That's a non-sequitur, they would be stupid to run ab expensive _L_LM for every search query. This post is not about Google Search being replaced by Gemini 2.5 and/or a chatbot.
Bing doesn't list any reddit posts (that Google-exclusive deal) so I'll assume no stackexchange-related sites have an appropriate answer (or bing is only looking for hat-related answers for some reason).
I might have been phrasing poorly. With _L_ (or L as intended), I meant their state-of-the-art model, which I presume Gemini 2.5 is (didn't come around to TFA yet). Not sure if this question is just about model size.
I'm eagerly awaiting an article about RAG caching strategies though!
There's 3 toddlers on the floor. You ask them a hard mathematical question. One of the toddlers plays around pieces of paper on the ground and happens to raise one that has the right answer written on it.
- This kid is a genius! - you yell
- But wait, the kid has just picked an answer from the ground, it didn't actually come up...
- But the other toddlers could do it also but didn't!
Other models aren't able to solve it so there's something else happening besides it being in the training data. You can also vary the problem and give it a number like 85 instead of 65 and Gemini is still able to properly reason through the problem
I'm sure you're right that it's more than just it being in the training data, but that it's in the training data means that you can't draw any conclusions about general mathematical ability using just this as a benchmark, even if you substitute numbers.
There are lots of possible mechanisms by which this particular problem would become more prominent in the weights in a given round of training even if the model itself hasn't actually gotten any better at general reasoning. Here are a few:
* Random chance (these are still statistical machines after all)
* The problem resurfaced recently and shows up more often than it used to.
* The particular set of RLHF data chosen for this model draws out the weights associated with this problem in a way that wasn't true previously.
Sure, but you can't cite this puzzle as proof that this model is "better than 95+% of the population at mathematical reasoning" when the method of solving (the "answer") it is online, and the model has surely seen it.
Thaks. I wanted to do exactly that: find the answer online. It is amazing that people (even in HN) think that LLM can reason. It just regurgitates the input.
I think it can reason. At least if it can work in a loop ("thinking").
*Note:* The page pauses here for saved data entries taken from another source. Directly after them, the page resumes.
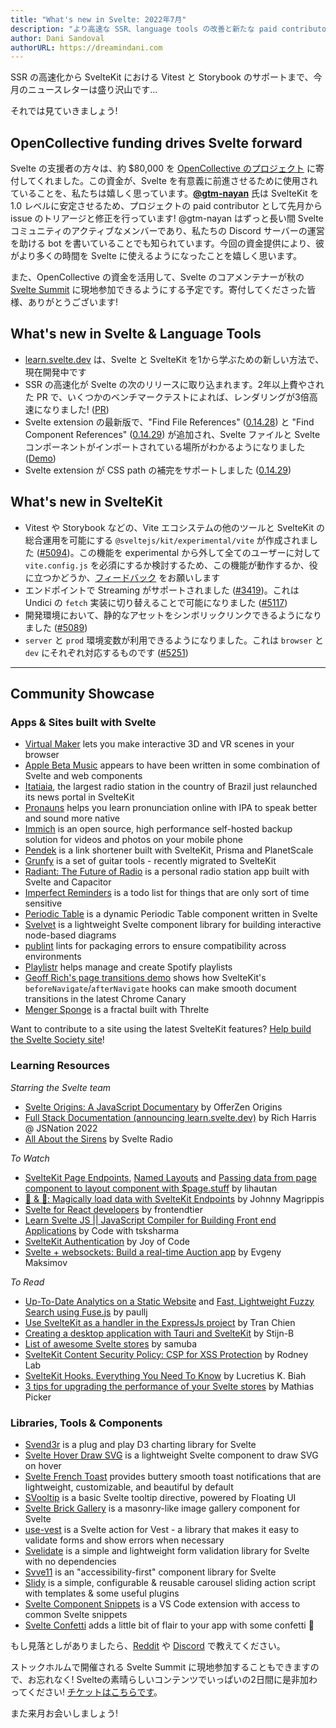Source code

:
 ```yaml
---
title: "What's new in Svelte: 2022年7月"
description: "より高速な SSR、language tools の改善と新たな paid contributor!"
author: Dani Sandoval
authorURL: https://dreamindani.com
---
```


SSR の高速化から SvelteKit における Vitest と Storybook のサポートまで、今月のニュースレターは盛り沢山です…

それでは見ていきましょう!

## OpenCollective funding drives Svelte forward

Svelte の支援者の方々は、約 $80,000 を [OpenCollective のプロジェクト](https://opencollective.com/svelte) に寄付してくれました。この資金が、Svelte を有意義に前進させるために使用されていることを、私たちは嬉しく思っています。**[@gtm-nayan](https://github.com/gtm-nayan)** 氏は SvelteKit を 1.0 レベルに安定させるため、プロジェクトの paid contributor として先月から issue のトリアージと修正を行っています! @gtm-nayan はずっと長い間 Svelte コミュニティのアクティブなメンバーであり、私たちの Discord サーバーの運営を助ける bot を書いていることでも知られています。今回の資金提供により、彼がより多くの時間を Svelte に使えるようになったことを嬉しく思います。

また、OpenCollective の資金を活用して、Svelte のコアメンテナーが秋の [Svelte Summit](https://www.sveltesummit.com/) に現地参加できるようにする予定です。寄付してくださった皆様、ありがとうございます!

## What's new in Svelte & Language Tools

- [learn.svelte.dev](https://learn.svelte.dev/) は、Svelte と SvelteKit を1から学ぶための新しい方法で、現在開発中です
- SSR の高速化が Svelte の次のリリースに取り込まれます。2年以上費やされた PR で、いくつかのベンチマークテストによれば、レンダリングが3倍高速になりました! ([PR](https://github.com/sveltejs/svelte/pull/5701))
- Svelte extension の最新版で、"Find File References" ([0.14.28](https://github.com/sveltejs/language-tools/releases/tag/language-server-0.14.28)) と "Find Component References" ([0.14.29](https://github.com/sveltejs/language-tools/releases/tag/language-server-0.14.29)) が追加され、Svelte ファイルと Svelte コンポーネントがインポートされている場所がわかるようになりました ([Demo](https://twitter.com/dummdidumm_/status/1532459709604716544/photo/1))
- Svelte extension が CSS path の補完をサポートしました ([0.14.29](https://github.com/sveltejs/language-tools/releases/tag/language-server-0.14.29))

## What's new in SvelteKit

- Vitest や Storybook などの、Vite エコシステムの他のツールと SvelteKit の総合運用を可能にする `@sveltejs/kit/experimental/vite` が作成されました ([#5094](https://github.com/sveltejs/kit/pull/5094))。この機能を experimental から外して全てのユーザーに対して `vite.config.js` を必須にするか検討するため、この機能が動作するか、役に立つかどうか、[フィードバック](https://github.com/sveltejs/kit/issues/5184) をお願いします
- エンドポイントで Streaming がサポートされました ([#3419](https://github.com/sveltejs/kit/issues/3419))。これは Undici の `fetch` 実装に切り替えることで可能になりました ([#5117](https://github.com/sveltejs/kit/pull/5117))
- 開発環境において、静的なアセットをシンボリックリンクできるようになりました ([#5089](https://github.com/sveltejs/kit/pull/5089))
- `server` と `prod` 環境変数が利用できるようになりました。これは `browser` と `dev` にそれぞれ対応するものです ([#5251](https://github.com/sveltejs/kit/pull/5251))

---

## Community Showcase

### Apps & Sites built with Svelte

- [Virtual Maker](https://www.virtualmaker.net/) lets you make interactive 3D and VR scenes in your browser
- [Apple Beta Music](https://www.reddit.com/r/sveltejs/comments/v7ic2s/apple_beta_music_uses_svelte/) appears to have been written in some combination of Svelte and web components
- [Itatiaia](https://www.itatiaia.com.br/), the largest radio station in the country of Brazil just relaunched its news portal in SvelteKit
- [Pronauns](https://www.pronauns.com) helps you learn pronunciation online with IPA to speak better and sound more native
- [Immich](https://www.immich.app/) is an open source, high performance self-hosted backup solution for videos and photos on your mobile phone
- [Pendek](https://github.com/leovoon/link-shortener) is a link shortener built with SvelteKit, Prisma and PlanetScale
- [Grunfy](https://grunfy.com/tools) is a set of guitar tools - recently migrated to SvelteKit
- [Radiant: The Future of Radio](https://play.google.com/store/apps/details?id=co.broadcastapp.Radiant) is a personal radio station app built with Svelte and Capacitor
- [Imperfect Reminders](https://imperfectreminders.mildlyupset.com/) is a todo list for things that are only sort of time sensitive
- [Periodic Table](https://github.com/janosh/periodic-table) is a dynamic Periodic Table component written in Svelte
- [Svelvet](https://github.com/open-source-labs/Svelvet) is a lightweight Svelte component library for building interactive node-based diagrams
- [publint](https://github.com/bluwy/publint) lints for packaging errors to ensure compatibility across environments
- [Playlistr](https://github.com/alextana/spotify-playlist-creator) helps manage and create Spotify playlists
- [Geoff Rich's page transitions demo](https://twitter.com/geoffrich_/status/1534980702785003520) shows how SvelteKit's `beforeNavigate`/`afterNavigate` hooks can make smooth document transitions in the latest Chrome Canary
- [Menger Sponge](https://twitter.com/a_warnes/status/1536215896078811137) is a fractal built with Threlte

Want to contribute to a site using the latest SvelteKit features? [Help build the Svelte Society site](https://github.com/svelte-society/sveltesociety.dev/issues)!

### Learning Resources

_Starring the Svelte team_

- [Svelte Origins: A JavaScript Documentary](https://www.youtube.com/watch?v=kMlkCYL9qo0) by OfferZen Origins
- [Full Stack Documentation (announcing learn.svelte.dev)](https://portal.gitnation.org/contents/full-stack-documentation) by Rich Harris @ JSNation 2022
- [All About the Sirens](https://www.svelteradio.com/episodes/all-about-the-sirens) by Svelte Radio

_To Watch_

- [SvelteKit Page Endpoints](https://www.youtube.com/watch?v=yQRf2wmTu5w), [Named Layouts](https://www.youtube.com/watch?v=UHX9TJ0BxZY) and [Passing data from page component to layout component with $page.stuff](https://www.youtube.com/watch?v=CXaCstU5pcw) by lihautan
- [🍞 & 🧈: Magically load data with SvelteKit Endpoints](https://www.youtube.com/watch?v=f6prqYlbTE4) by Johnny Magrippis
- [Svelte for React developers](https://www.youtube.com/watch?v=7tsrwrx5HtQ) by frontendtier
- [Learn Svelte JS || JavaScript Compiler for Building Front end Applications](https://www.youtube.com/watch?v=1rKRarJJFrY&list=PLIGDNOJWiL1-7zCgdR7MKuho-tPC6Ra6C&index=1) by Code with tsksharma
- [SvelteKit Authentication](https://www.youtube.com/watch?v=T935Ya4W5X0&list=PLA9WiRZ-IS_zKrDzhOhV5RGKKTHNIyTDO&index=1) by Joy of Code
- [Svelte + websockets: Build a real-time Auction app](https://www.youtube.com/watch?v=CqgsWFrwQIU) by Evgeny Maksimov

_To Read_

- [Up-To-Date Analytics on a Static Website](https://paullj.github.io/posts/up-to-date-analytics-on-a-static-website) and [Fast, Lightweight Fuzzy Search using Fuse.js](https://paullj.github.io/posts/fast-lightweight-fuzzy-search-using-fuse.js) by paullj
- [Use SvelteKit as a handler in the ExpressJs project](https://chientrm.medium.com/use-sveltekit-as-a-handler-in-the-expressjs-project-15524b01128f) by Tran Chien
- [Creating a desktop application with Tauri and SvelteKit](https://github.com/Stijn-B/tauri-sveltekit-example) by Stijn-B
- [List of awesome Svelte stores](https://github.com/samuba/awesome-svelte-stores) by samuba
- [SvelteKit Content Security Policy: CSP for XSS Protection](https://rodneylab.com/sveltekit-content-security-policy/) by Rodney Lab
- [SvelteKit Hooks. Everything You Need To Know](https://kudadam.com/blog/understanding-sveltekit-hooks) by Lucretius K. Biah
- [3 tips for upgrading the performance of your Svelte stores](https://www.mathiaspicker.com/posts/3-tips-for-upgrading-the-performance-of-your-svelte-stores) by Mathias Picker

### Libraries, Tools & Components

- [Svend3r](https://github.com/oslabs-beta/svend3r) is a plug and play D3 charting library for Svelte
- [Svelte Hover Draw SVG](https://github.com/davipon/svelte-hover-draw-svg) is a lightweight Svelte component to draw SVG on hover
- [Svelte French Toast](https://svelte-french-toast.com/) provides buttery smooth toast notifications that are lightweight, customizable, and beautiful by default
- [SVooltip](https://svooltip.vercel.app/) is a basic Svelte tooltip directive, powered by Floating UI
- [Svelte Brick Gallery](https://github.com/anotherempty/svelte-brick-gallery) is a masonry-like image gallery component for Svelte
- [use-vest](https://github.com/enyo/use-vest) is a Svelte action for Vest - a library that makes it easy to validate forms and show errors when necessary
- [Svelidate](https://github.com/svelidate/svelidate) is a simple and lightweight form validation library for Svelte with no dependencies
- [Svve11](https://github.com/oslabs-beta/Svve11) is an "accessibility-first" component library for Svelte
- [Slidy](https://github.com/Valexr/Slidy) is a simple, configurable & reusable carousel sliding action script with templates & some useful plugins
- [Svelte Component Snippets](https://marketplace.visualstudio.com/items?itemName=brysonbw.svelte-component-snippets) is a VS Code extension with access to common Svelte snippets
- [Svelte Confetti](https://github.com/Mitcheljager/svelte-confetti) adds a little bit of flair to your app with some confetti 🎊

もし見落としがありましたら、[Reddit](https://www.reddit.com/r/sveltejs/) や [Discord](https://discord.com/invite/yy75DKs) で教えてください。

ストックホルムで開催される Svelte Summit に現地参加することもできますので、お忘れなく! Svelteの素晴らしいコンテンツでいっぱいの2日間に是非加わってください! [チケットはこちらです](https://www.sveltesummit.com/)。

また来月お会いしましょう!
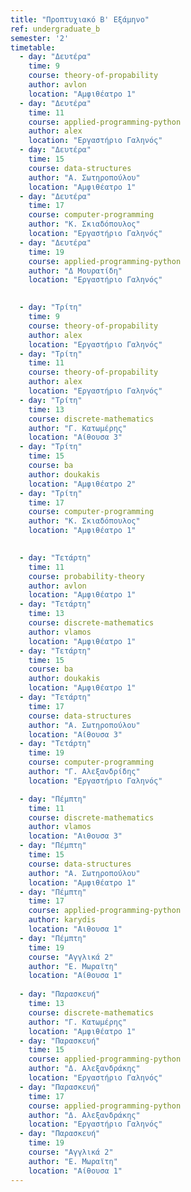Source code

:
```yaml
---
title: "Προπτυχιακό Β' Εξάμηνο"
ref: undergraduate_b
semester: '2'
timetable:
  - day: "Δευτέρα"
    time: 9
    course: theory-of-propability 
    author: avlon
    location: "Aμφιθέατρο 1"
  - day: "Δευτέρα"
    time: 11
    course: applied-programming-python
    author: alex
    location: "Εργαστήριο Γαληνός"
  - day: "Δευτέρα"
    time: 15
    course: data-structures
    author: "Α. Σωτηροπούλου"
    location: "Αμφιθέατρο 1"
  - day: "Δευτέρα"
    time: 17
    course: computer-programming
    author: "Κ. Σκιαδόπουλος"
    location: "Εργαστήριο Γαληνός"
  - day: "Δευτέρα"
    time: 19
    course: applied-programming-python
    author: "Δ Μουρατίδη"
    location: "Εργαστήριο Γαληνός"

    
  - day: "Τρίτη"
    time: 9
    course: theory-of-propability
    author: alex
    location: "Εργαστήριο Γαληνός"  
  - day: "Τρίτη"
    time: 11
    course: theory-of-propability
    author: alex
    location: "Εργαστήριο Γαληνός"
  - day: "Τρίτη"
    time: 13
    course: discrete-mathematics 
    author: "Γ. Κατωμέρης"
    location: "Αίθουσα 3"
  - day: "Τρίτη"
    time: 15
    course: ba
    author: doukakis
    location: "Αμφιθέατρο 2"
  - day: "Τρίτη"
    time: 17
    course: computer-programming
    author: "Κ. Σκιαδόπουλος"
    location: "Αμφιθέατρο 1"
  

  - day: "Τετάρτη"
    time: 11
    course: probability-theory
    author: avlon
    location: "Αμφιθέατρο 1"
  - day: "Τετάρτη"
    time: 13
    course: discrete-mathematics
    author: vlamos
    location: "Αμφιθέατρο 1"
  - day: "Τετάρτη"
    time: 15
    course: ba
    author: doukakis
    location: "Αμφιθέατρο 1"
  - day: "Τετάρτη"
    time: 17
    course: data-structures
    author: "Α. Σωτηροπούλου"
    location: "Αίθουσα 3"
  - day: "Τετάρτη"
    time: 19
    course: computer-programming
    author: "Γ. Αλεξανδρίδης"
    location: "Εργαστήριο Γαληνός"

  - day: "Πέμπτη"
    time: 11
    course: discrete-mathematics
    author: vlamos
    location: "Αιθουσα 3"
  - day: "Πέμπτη"
    time: 15
    course: data-structures
    author: "Α. Σωτηροπούλου"
    location: "Αμφιθέατρο 1"
  - day: "Πέμπτη"
    time: 17
    course: applied-programming-python
    author: karydis
    location: "Αιθουσα 1"
  - day: "Πέμπτη"
    time: 19
    course: "Αγγλικά 2" 
    author: "Ε. Μωραϊτη"
    location: "Αίθουσα 1"
  
  - day: "Παρασκευή"
    time: 13
    course: discrete-mathematics
    author: "Γ. Κατωμέρης"
    location: "Αμφιθέατρο 1"
  - day: "Παρασκευή"
    time: 15
    course: applied-programming-python
    author: "Δ. Αλεξανδράκης"
    location: "Εργαστήριο Γαληνός"
  - day: "Παρασκευή"
    time: 17
    course: applied-programming-python
    author: "Δ. Αλεξανδράκης"
    location: "Εργαστήριο Γαληνός"
  - day: "Παρασκευή"
    time: 19
    course: "Αγγλικά 2" 
    author: "Ε. Μωραϊτη"
    location: "Αίθουσα 1"
---
```


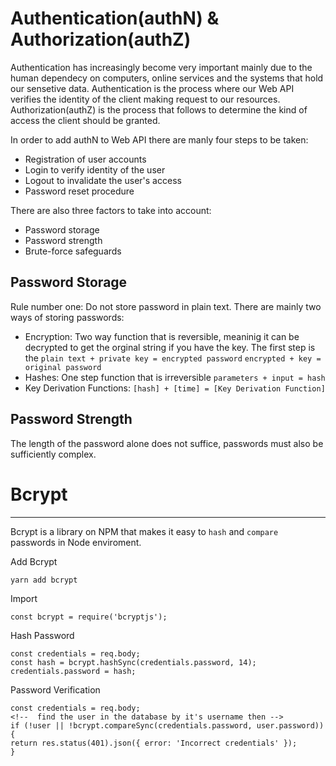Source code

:# Authentication(authN) & Authorization(authZ)

Authentication has increasingly become very important mainly due to the human dependecy on computers, online services and the systems that hold our sensetive data. Authentication is the process where our Web API verifies the identity of the client making request to our resources. Authorization(authZ) is the process that follows to determine the kind of access the client should be granted.

In order to add authN to Web API there are manly four steps to be taken:
  * Registration of user accounts
  * Login to verify identity of the user
  * Logout to invalidate the user's access
  * Password reset procedure 

There are also three factors to take into account:
  * Password storage
  * Password strength
  * Brute-force safeguards

Password Storage
---

Rule number one: Do not store password in plain text. There are mainly two ways of storing passwords:
  * Encryption:
     Two way function that is reversible, meaninig it can be decrypted to      get the orginal string if you have the key. The first step is the 
      `plain text + private key = encrypted password`
      `encrypted + key = original password`  
  * Hashes:
     One step function that is irreversible `parameters + input = hash`
  * Key Derivation Functions:
     `[hash] + [time] = [Key Derivation Function]`   
       
Password Strength
---

The length of the password alone does not suffice, passwords must also be sufficiently complex.

# Bcrypt
---

Bcrypt is a library on NPM that makes it easy to `hash` and `compare` passwords in Node enviroment.

Add Bcrypt

```
yarn add bcrypt
```

Import

```
const bcrypt = require('bcryptjs');
```

Hash Password 

```
const credentials = req.body;
const hash = bcrypt.hashSync(credentials.password, 14);
credentials.password = hash; 
```
    

Password Verification 

```
const credentials = req.body;
<!--  find the user in the database by it's username then -->
if (!user || !bcrypt.compareSync(credentials.password, user.password)) {
return res.status(401).json({ error: 'Incorrect credentials' });
}
```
It's just that this reasoning is far inferior to human reasoning, despite what some people hastily claim.
I would say maybe about 80% certainly not 99.99%. But I've seen that in college, some would only be able to solve the problems which were pretty much the same as others already seen. Notably some guys could easily come up with solutions to complex problems they did not see before. I have the opinion that no human at age 20 can have the amount of input a LLM today. And still humans of age 20 do come with very new ideas pretty often (new in the sense that (s)he has not seen that or anything like it before). Of course there are more and less creative/intelligent people...
Is there a reason for the downvotes here? We can see that having the answer in the training data doesn't help. If it's in there, what's that supposed to show?
It's entirely unclear what are you trying to get across, at least to me.
Generally speaking, posting output from a LLM, without explaining exactly what do you think it illustrates and why is frowned upon here. I don't think your comment does a great job of the latter.
>> So it’s likely that it’s part of the training data by now.
> I don't think this means what you think it means.
> I did some interacting with the Tencent model that showed up here a couple days ago [...]
> This is a question that obviously was in the training data. How do you get the answer back out of the training data?
What do I think the conversation illustrates? Probably that having the answer in the training data doesn't get it into the output.
How does the conversation illustrate that? It isn't subtle. You can see it without reading any of the Chinese. If you want to read the Chinese, Google Translate is more than good enough for this purpose; that's what I used.
Your intentions are good, but your execution is poor.
I cannot figure out what the comment is trying to get across either. It's easy for you because you already know what you are trying to say. You know what the pasted output shows. The poor execution is in not spending enough time thinking about how someone coming in totally blind would interpret the comment.
I have translated the Chinese. I still have no idea what point you're trying to make. You ask it questions about some kind of band, and it answers. Are you saying the answers are wrong?
I didn't downvote you, but like (probably) most people here, I can't read Chinese; I can't derive whatever point you're trying to make just from with text you provided.
https://www.reddit.com/r/math/comments/32m611/logic_question...
So it’s likely that it’s part of the training data by now.